Here are Democratic candidate Emily Root's answers below:



Emily Louise Root

Campaign Website

What are you running for?

Westfield Ward 1 Council


I received my master’s in speech-language pathology from New York University and my bachelor’s in language studies from the University of California Santa Cruz.

What is your current occupation?

I am a speech-language pathologist specializing in stuttering. I have been a small business owner for nearly two decades, running my own private practice. Additionally, I am an adjunct professor in the graduate departments at Rutgers University, Kean University and San Francisco State University.

Do you have a family?
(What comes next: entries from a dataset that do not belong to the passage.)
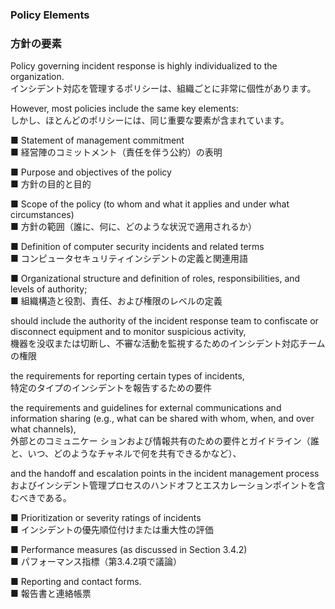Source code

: ### Policy Elements
### 方針の要素  

Policy governing incident response is highly individualized to the organization.  
インシデント対応を管理するポリシーは、組織ごとに非常に個性があります。  

However, most policies include the same key elements:  
しかし、ほとんどのポリシーには、同じ重要な要素が含まれています。 

■ Statement of management commitment  
■ 経営陣のコミットメント（責任を伴う公約）の表明  

■ Purpose and objectives of the policy   
■ 方針の目的と目的  

■ Scope of the policy (to whom and what it applies and under what circumstances)  
■ 方針の範囲（誰に、何に、どのような状況で適用されるか）  

■ Definition of computer security incidents and related terms  
■ コンピュータセキュリティインシデントの定義と関連用語  

■ Organizational structure and definition of roles, responsibilities, and levels of authority;  
■ 組織構造と役割、責任、および権限のレベルの定義  

should include the authority of the incident response team to confiscate or disconnect equipment and to monitor suspicious activity,  
機器を没収または切断し、不審な活動を監視するためのインシデント対応チームの権限  

the requirements for reporting certain types of incidents,  
特定のタイプのインシデントを報告するための要件  

the requirements and guidelines for external communications and information sharing (e.g., what can be shared with whom, when, and over what channels),  
外部とのコミュニケー ションおよび情報共有のための要件とガイドライン（誰と、いつ、どのようなチャネルで何を共有できるかなど）、  

and the handoff and escalation points in the incident management process  
およびインシデント管理プロセスのハンドオフとエスカレーションポイントを含むべきである。  

■ Prioritization or severity ratings of incidents  
■ インシデントの優先順位付けまたは重大性の評価

■ Performance measures (as discussed in Section 3.4.2)  
■ パフォーマンス指標（第3.4.2項で議論）  

■ Reporting and contact forms.  
■ 報告書と連絡帳票  
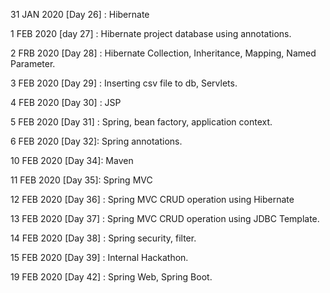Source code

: 31 JAN 2020 [Day 26] : Hibernate

1 FEB 2020 [day 27] : Hibernate project database using annotations.

2 FRB 2020 [Day 28] : Hibernate Collection, Inheritance, Mapping, Named Parameter.

3 FEB 2020 [Day 29] : Inserting csv file to db, Servlets.

4 FEB 2020 [Day 30] : JSP

5 FEB 2020 [Day 31] : Spring, bean factory, application context.

6 FEB 2020 [Day 32]: Spring annotations.

10 FEB 2020 [Day 34]: Maven

11 FEB 2020 [Day 35]: Spring MVC

12 FEB 2020 [Day 36] : Spring MVC CRUD operation using Hibernate

13 FEB 2020 [Day 37] : Spring MVC CRUD operation using JDBC Template.

14 FEB 2020 [Day 38] : Spring security, filter.

15 FEB 2020 [Day 39] : Internal Hackathon.

19 FEB 2020 [Day 42] : Spring Web, Spring Boot.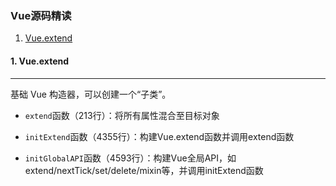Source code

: ### Vue源码精读

1. [Vue.extend](#extend)



#### <a name="extend">1. Vue.extend</a>
----

  基础 Vue 构造器，可以创建一个“子类”。

  * `extend`函数（213行）：将所有属性混合至目标对象

  * `initExtend`函数（4355行）：构建Vue.extend函数并调用extend函数

  * `initGlobalAPI`函数（4593行）：构建Vue全局API，如extend/nextTick/set/delete/mixin等，并调用initExtend函数



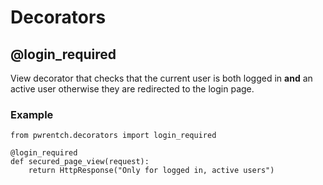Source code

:# Decorators

## @login_required

View decorator that checks that the current user is both logged in **and**
an active user otherwise they are redirected to the login page.

### Example

    from pwrentch.decorators import login_required

    @login_required
    def secured_page_view(request):
        return HttpResponse("Only for logged in, active users")

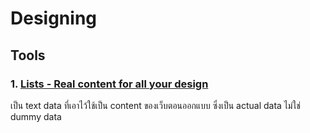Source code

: # Designing

## Tools

### 1. [Lists - Real content for all your design](https://www.lists.design)
เป็น text data ที่เอาไว้ใช้เป็น content ของเว็บตอนออกแบบ ซึ่งเป็น actual data ไม่ใช่ dummy data
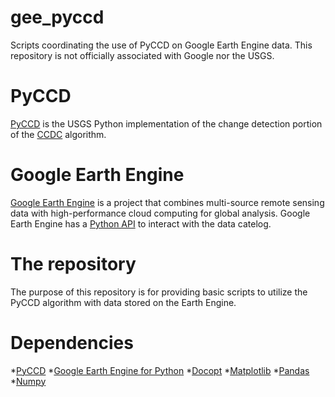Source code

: # gee_pyccd
Scripts coordinating the use of PyCCD on Google Earth Engine data. This repository is not officially associated with Google nor the USGS. 

# PyCCD
[PyCCD](https://github.com/USGS-EROS/lcmap-pyccd) is the USGS Python implementation of the change detection portion of the [CCDC](https://github.com/USGS-EROS/matlab-ccdc) algorithm. 

# Google Earth Engine
[Google Earth Engine](https://earthengine.google.com/) is a project that combines multi-source remote sensing data with high-performance cloud computing for global analysis. Google Earth Engine has a [Python API](https://github.com/google/earthengine-api) to interact with the data catelog. 
# The repository
The purpose of this repository is for providing basic scripts to utilize the PyCCD algorithm with data stored on the Earth Engine. 

# Dependencies

  *[PyCCD](https://github.com/USGS-EROS/lcmap-pyccd)
  *[Google Earth Engine for Python](https://developers.google.com/earth-engine/python_install)
  *[Docopt](https://github.com/docopt/docopt)
  *[Matplotlib](https://github.com/matplotlib/matplotlib)
  *[Pandas](https://github.com/pandas-dev/pandas)
  *[Numpy](https://github.com/numpy/numpy)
Tell us about them.

I am happily married to my husband, Bruno Tedeschi, and have two wonderful stepchildren, Zoe, a junior in college at University of Rhode Island, and Dylan, a freshman at Michigan State University.

Have you ever run for office before?

I was appointed to represent Ward 1 on the Town Council in April of this year. Prior to my appointment, I successfully ran in a contested race for a Democratic Committee seat in 2019.

Why did you decide to run for council this year?

I was widowed at 35 not long after moving to Westfield. Through that singular experience I saw the depth of community here. Neighbors and friends rallied around me and helped me get through the toughest of times. I have known since then that, if given the right opportunity to give back, I would take it. How could I say no? Especially when my voice on council means I could make a difference for all families and individuals in our town. Our values make us Westfielders, no matter our party, and I’m excited to continue working hard for the people of Westfield.

If elected, what do you hope to accomplish while serving on the council?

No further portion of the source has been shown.